Alignment systems for use by an operator in locating an ophthalmic instrument relative to an eye of a patient vary in complexity. In instruments where alignment is critical to measurement accuracy, for example in non-contact tonometers, it is commonplace to provide means for projecting a visible fixation target image along a measurement axis of the instrument to direct the patient's gaze, and to further provide an opto-electronic position detection system capable of sensing the position of the instrument relative to the eye. Where the ophthalmic instrument is a non-contact tonometer having a discharge tube for directing a fluid pulse at the eye, X-Y alignment is typically achieved by aligning an axis of the discharge tube to intersect with the corneal vertex, and Z alignment is achieved by positioning a fluid exit end of the discharge tube at a predetermined distance from the corneal vertex.

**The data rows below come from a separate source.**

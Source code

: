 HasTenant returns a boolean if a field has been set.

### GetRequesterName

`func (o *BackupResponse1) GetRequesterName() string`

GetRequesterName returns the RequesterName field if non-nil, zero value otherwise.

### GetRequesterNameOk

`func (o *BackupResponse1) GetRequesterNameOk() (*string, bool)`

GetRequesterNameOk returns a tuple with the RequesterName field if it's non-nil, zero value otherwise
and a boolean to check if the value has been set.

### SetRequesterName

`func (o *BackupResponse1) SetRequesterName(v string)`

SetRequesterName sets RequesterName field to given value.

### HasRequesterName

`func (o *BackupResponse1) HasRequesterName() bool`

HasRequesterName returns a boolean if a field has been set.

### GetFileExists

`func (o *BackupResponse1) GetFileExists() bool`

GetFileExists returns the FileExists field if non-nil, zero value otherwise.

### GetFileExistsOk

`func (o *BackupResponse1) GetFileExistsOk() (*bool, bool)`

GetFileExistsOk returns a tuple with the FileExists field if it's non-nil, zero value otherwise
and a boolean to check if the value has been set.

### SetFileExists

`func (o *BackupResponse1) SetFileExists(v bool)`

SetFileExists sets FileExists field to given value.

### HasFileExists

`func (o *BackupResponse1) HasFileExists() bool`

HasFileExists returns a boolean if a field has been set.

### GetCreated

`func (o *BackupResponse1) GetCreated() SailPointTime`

U.S. Pat. No. 3,756,073 to Lavallee et al. describes a non-contact tonometer having a target projecting system that projects an image of a target along an alignment axis through an objective lens to the image plane of the objective lens. Consequently, when the image plane of the objective lens is coincident with the center of curvature of the patient's cornea, a corneal virtual or mirror image of the target is reimaged by the objective lens and a telescope lens in the plane of a circle reticle on the alignment axis. An operator looking through an eyepiece along the alignment axis toward the eye can see the retro-reflected target image superimposed on the circle reticle, and aligns the instrument laterally and vertically (X-Y alignment) by centering the target image with respect to the reticle markings. According to this system, the corneal surface under observation is limited to a desired small portion of the entire corneal surface. The '073 patent also describes a passive “go/no go” alignment confirmation system comprising an infra-red LED cooperating with an alignment detector located behind a pinhole aperture, whereby the detector generates a trigger signal upon alignment.

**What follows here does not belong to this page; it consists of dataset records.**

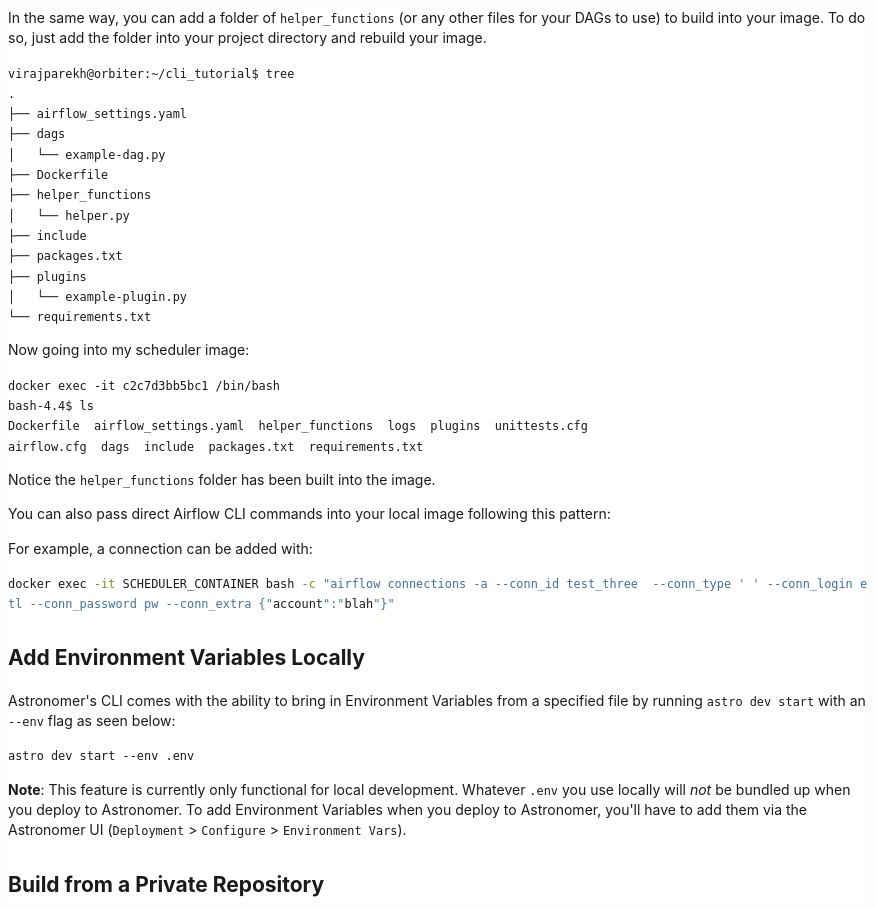 In the same way, you can add a folder of `helper_functions` (or any other files for your DAGs to use) to build into your image. To do so, just add the folder into your project directory and rebuild your image.


```
virajparekh@orbiter:~/cli_tutorial$ tree
.
├── airflow_settings.yaml
├── dags
│   └── example-dag.py
├── Dockerfile
├── helper_functions
│   └── helper.py
├── include
├── packages.txt
├── plugins
│   └── example-plugin.py
└── requirements.txt
```

Now going into my scheduler image:

```
docker exec -it c2c7d3bb5bc1 /bin/bash
bash-4.4$ ls
Dockerfile  airflow_settings.yaml  helper_functions  logs  plugins  unittests.cfg
airflow.cfg  dags  include  packages.txt  requirements.txt
```


Notice the `helper_functions` folder has been built into the image.

You can also pass direct Airflow CLI commands into your local image following this pattern:

For example, a connection can be added with:

```bash
docker exec -it SCHEDULER_CONTAINER bash -c "airflow connections -a --conn_id test_three  --conn_type ' ' --conn_login etl --conn_password pw --conn_extra {"account":"blah"}"
```

## Add Environment Variables Locally

Astronomer's CLI comes with the ability to  bring in Environment Variables from a specified file by running `astro dev start` with an `--env` flag as seen below:

```
astro dev start --env .env
```

**Note**: This feature is currently only functional for local development. Whatever `.env` you use locally will _not_ be bundled up when you deploy to Astronomer. To add Environment Variables when you deploy to Astronomer, you'll have to add them via the Astronomer UI (`Deployment` > `Configure` > `Environment Vars`).

## Build from a Private Repository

A more sophisticated opto-electronic alignment system for use in locating an ophthalmic instrument relative to an eye is taught in U.S. Pat. No. 4,881,807 to Luce et al. According to this system, and other systems of the prior art, triangulation is used to gauge the three-dimensional location of the eye relative to the instrument. By way of example, the aforementioned U.S. Pat. No. 4,881,807 discloses a system wherein two light sources arranged on opposite sides of the eye illuminate the eye with divergent rays, and a pair of CCD area detectors each comprising a two-dimensional array of light-sensitive pixels are arranged behind associated pinhole apertures to receive a small bundle of reflected rays originating from a corresponding one of the light sources. A local x-y location where the light strikes the CCD array is determined by identifying the pixel registering the peak response signal. The local x-y locations where light strikes each CCD array and specifications describing the predetermined geometric arrangement of the system components are provided as inputs to a microprocessor, which then calculates the amount of movement in the global X, Y, and Z directions necessary to achieve alignment. A video image detector is also provided to supply a macro-image of the eye to a CRT display, and output from the alignment CCD electronics is coupled into the CRT display electronics to provide alignment illumination spot symbols on the video display image.

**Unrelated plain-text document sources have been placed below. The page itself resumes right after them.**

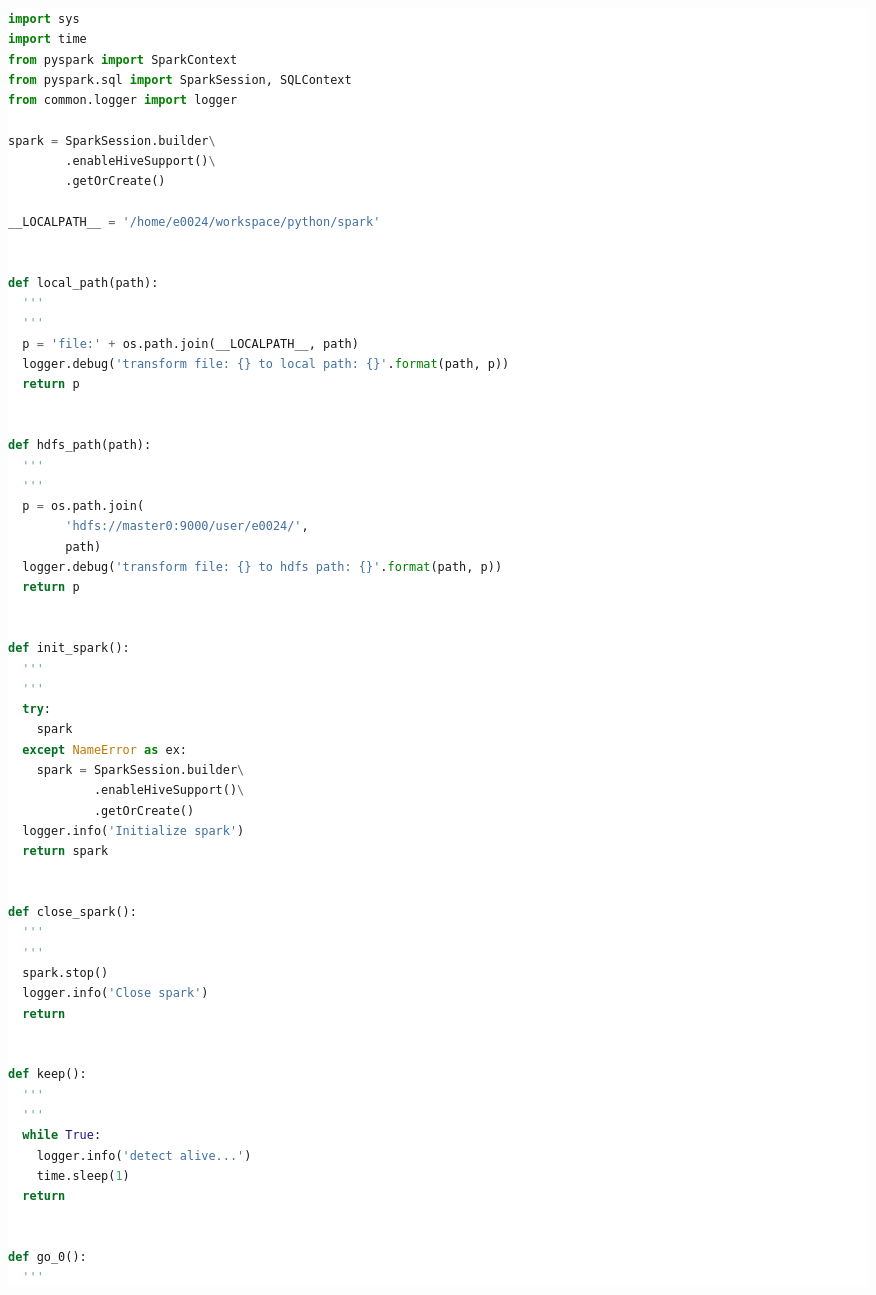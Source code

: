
 ``` python
import sys
import time
from pyspark import SparkContext
from pyspark.sql import SparkSession, SQLContext
from common.logger import logger

spark = SparkSession.builder\
        .enableHiveSupport()\
        .getOrCreate()

__LOCALPATH__ = '/home/e0024/workspace/python/spark'


def local_path(path):
  '''
  '''
  p = 'file:' + os.path.join(__LOCALPATH__, path)
  logger.debug('transform file: {} to local path: {}'.format(path, p))
  return p
  

def hdfs_path(path):
  '''
  '''
  p = os.path.join(
        'hdfs://master0:9000/user/e0024/', 
        path)
  logger.debug('transform file: {} to hdfs path: {}'.format(path, p))
  return p


def init_spark():
  '''
  '''
  try:
    spark
  except NameError as ex:
    spark = SparkSession.builder\
            .enableHiveSupport()\
            .getOrCreate()
  logger.info('Initialize spark')
  return spark
  

def close_spark():
  '''
  '''
  spark.stop()
  logger.info('Close spark')
  return
  

def keep():
  '''
  '''
  while True:
    logger.info('detect alive...')
    time.sleep(1)
  return


def go_0():
  '''
```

Known alignment systems that actively monitor X, Y, and Z alignment status do not afford the operator a direct macro view of the eye along an alignment axis or main optical axis of the instrument for alignment purposes. In fact, many prior art systems rely on generating and displaying a video image of the eye and superimposing alignment cues in the displayed video image for moving the instrument to achieve alignment. This approach requires instrumentation that adds to the size, weight, and expense of the instrument, thereby rendering such systems impractical for use in hand-held ophthalmic devices.
So called “heads up displays” or HUDs are known in the field of aviation for projecting symbols and cues regarding flight parameters into the pilot's field of view while the pilot is looking forward through the windscreen, as opposed to downward at the instrument panel. These display systems require multiple optical systems to modify magnification and focus position for a user viewing a distant object through a close display, and are not suited for use in connection with alignment of an ophthalmic instrument.